## [To do]
Could you restate the entries below word for word and leave the images out?

## [Input data]

-=-=-=-=-

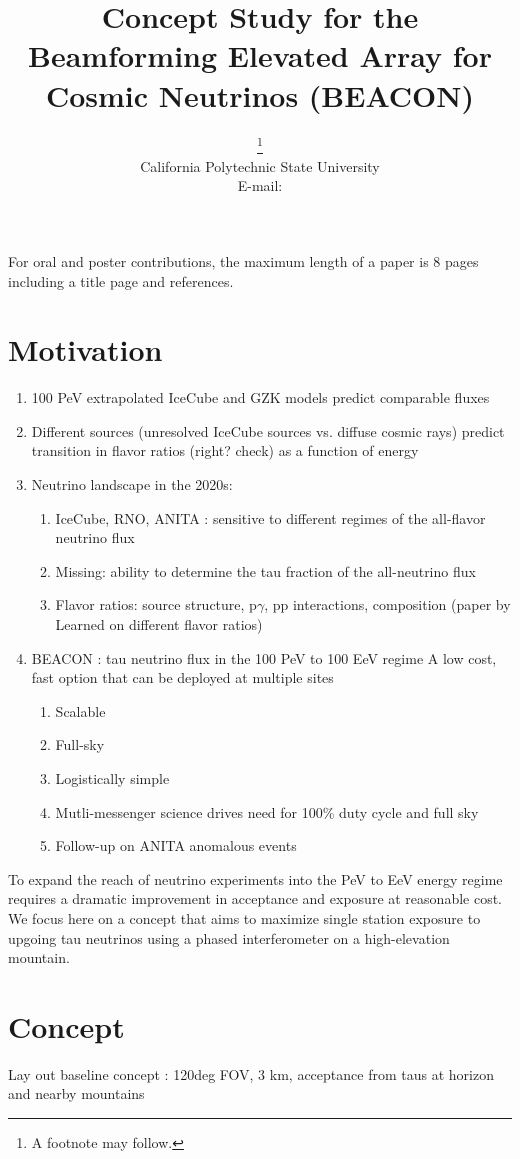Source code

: \documentclass{PoS}
\title{Concept Study for the Beamforming Elevated Array for Cosmic Neutrinos (BEACON)}
\author{\speaker{Stephanie Wissel}\thanks{A footnote may follow.}\\
        California Polytechnic State University\\
        E-mail: \email{swissel@calpoly.edu}}
\begin{document}
For oral and poster contributions, the maximum length of a paper is 8 pages including a title page and references.
\section{Motivation}
\begin{enumerate}
    \item 100 PeV extrapolated IceCube and GZK models predict comparable fluxes
    \item Different sources (unresolved IceCube sources vs. diffuse cosmic rays) predict transition in flavor ratios (right? check) as a function of energy
    \item Neutrino landscape in the 2020s:
        \begin{enumerate}
            \item IceCube, RNO, ANITA : sensitive to different regimes of the all-flavor neutrino flux
            \item Missing: ability to determine the tau fraction of the all-neutrino flux 
            \item Flavor ratios: source structure, p$\gamma$, pp interactions, composition (paper by Learned on different flavor ratios)
        \end{enumerate}
    \item BEACON : tau neutrino flux in the 100 PeV to 100 EeV regime
A low cost, fast option that can be deployed at multiple sites
    \begin{enumerate}
        \item Scalable
        \item Full-sky
        \item Logistically simple
        \item Mutli-messenger science drives need for 100\% duty cycle and full sky
        \item Follow-up on ANITA anomalous events
    \end{enumerate}
\end{enumerate}

To expand the reach of neutrino experiments into the PeV to EeV energy regime requires a dramatic improvement in acceptance and exposure at reasonable cost. We focus here on a concept that aims to maximize single station exposure to upgoing tau neutrinos using a phased interferometer on a high-elevation mountain. 

\section{Concept}
Lay out baseline concept : 120deg FOV, 3 km, acceptance from taus at horizon and nearby mountains
\end{document}

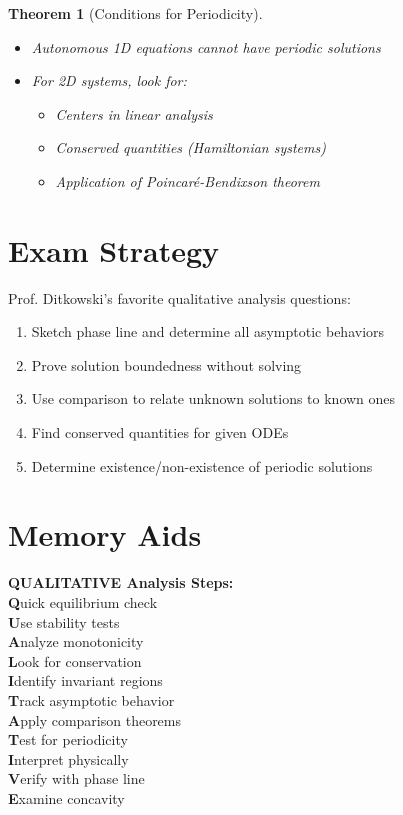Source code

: \documentclass[12pt]{article}
\newtheorem{theorem}{Theorem}
\begin{document}
\begin{theorem}[Conditions for Periodicity]
\begin{itemize}
    \item Autonomous 1D equations cannot have periodic solutions
    \item For 2D systems, look for:
    \begin{itemize}
        \item Centers in linear analysis
        \item Conserved quantities (Hamiltonian systems)
        \item Application of Poincaré-Bendixson theorem
    \end{itemize}
\end{itemize}
\end{theorem}

\section{Exam Strategy}

\begin{warning}
Prof. Ditkowski's favorite qualitative analysis questions:
\begin{enumerate}
    \item Sketch phase line and determine all asymptotic behaviors
    \item Prove solution boundedness without solving
    \item Use comparison to relate unknown solutions to known ones
    \item Find conserved quantities for given ODEs
    \item Determine existence/non-existence of periodic solutions
\end{enumerate}
\end{warning}

\section{Memory Aids}

\begin{center}
\textbf{QUALITATIVE Analysis Steps:}\\
\textbf{Q}uick equilibrium check\\
\textbf{U}se stability tests\\
\textbf{A}nalyze monotonicity\\
\textbf{L}ook for conservation\\
\textbf{I}dentify invariant regions\\
\textbf{T}rack asymptotic behavior\\
\textbf{A}pply comparison theorems\\
\textbf{T}est for periodicity\\
\textbf{I}nterpret physically\\
\textbf{V}erify with phase line\\
\textbf{E}xamine concavity
\end{center}
\end{document}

-=-=-=-=-

## [Output of the exercise]
Source code

: \documentclass{PoS}
\title{Concept Study for the Beamforming Elevated Array for Cosmic Neutrinos (BEACON)}
\author{\speaker{Stephanie Wissel}\thanks{A footnote may follow.}\\
        California Polytechnic State University\\
        E-mail: \email{swissel@calpoly.edu}}
\begin{document}
For oral and poster contributions, the maximum length of a paper is 8 pages including a title page and references.
\section{Motivation}
\begin{enumerate}
    \item 100 PeV extrapolated IceCube and GZK models predict comparable fluxes
    \item Different sources (unresolved IceCube sources vs. diffuse cosmic rays) predict transition in flavor ratios (right? check) as a function of energy
    \item Neutrino landscape in the 2020s:
        \begin{enumerate}
            \item IceCube, RNO, ANITA : sensitive to different regimes of the all-flavor neutrino flux
            \item Missing: ability to determine the tau fraction of the all-neutrino flux 
            \item Flavor ratios: source structure, p$\gamma$, pp interactions, composition (paper by Learned on different flavor ratios)
        \end{enumerate}
    \item BEACON : tau neutrino flux in the 100 PeV to 100 EeV regime
A low cost, fast option that can be deployed at multiple sites
    \begin{enumerate}
        \item Scalable
        \item Full-sky
        \item Logistically simple
        \item Mutli-messenger science drives need for 100\% duty cycle and full sky
        \item Follow-up on ANITA anomalous events
    \end{enumerate}
\end{enumerate}

To expand the reach of neutrino experiments into the PeV to EeV energy regime requires a dramatic improvement in acceptance and exposure at reasonable cost. We focus here on a concept that aims to maximize single station exposure to upgoing tau neutrinos using a phased interferometer on a high-elevation mountain. 

\section{Concept}
Lay out baseline concept : 120deg FOV, 3 km, acceptance from taus at horizon and nearby mountains
\end{document}

Source code

: \documentclass[12pt]{article}
\newtheorem{theorem}{Theorem}
\begin{document}
\begin{theorem}[Conditions for Periodicity]
\begin{itemize}
    \item Autonomous 1D equations cannot have periodic solutions
    \item For 2D systems, look for:
    \begin{itemize}
        \item Centers in linear analysis
        \item Conserved quantities (Hamiltonian systems)
        \item Application of Poincaré-Bendixson theorem
    \end{itemize}
\end{itemize}
\end{theorem}

\section{Exam Strategy}

\begin{warning}
Prof. Ditkowski's favorite qualitative analysis questions:
\begin{enumerate}
    \item Sketch phase line and determine all asymptotic behaviors
    \item Prove solution boundedness without solving
    \item Use comparison to relate unknown solutions to known ones
    \item Find conserved quantities for given ODEs
    \item Determine existence/non-existence of periodic solutions
\end{enumerate}
\end{warning}

\section{Memory Aids}

\begin{center}
\textbf{QUALITATIVE Analysis Steps:}\\
\textbf{Q}uick equilibrium check\\
\textbf{U}se stability tests\\
\textbf{A}nalyze monotonicity\\
\textbf{L}ook for conservation\\
\textbf{I}dentify invariant regions\\
\textbf{T}rack asymptotic behavior\\
\textbf{A}pply comparison theorems\\
\textbf{T}est for periodicity\\
\textbf{I}nterpret physically\\
\textbf{V}erify with phase line\\
\textbf{E}xamine concavity
\end{center}
\end{document}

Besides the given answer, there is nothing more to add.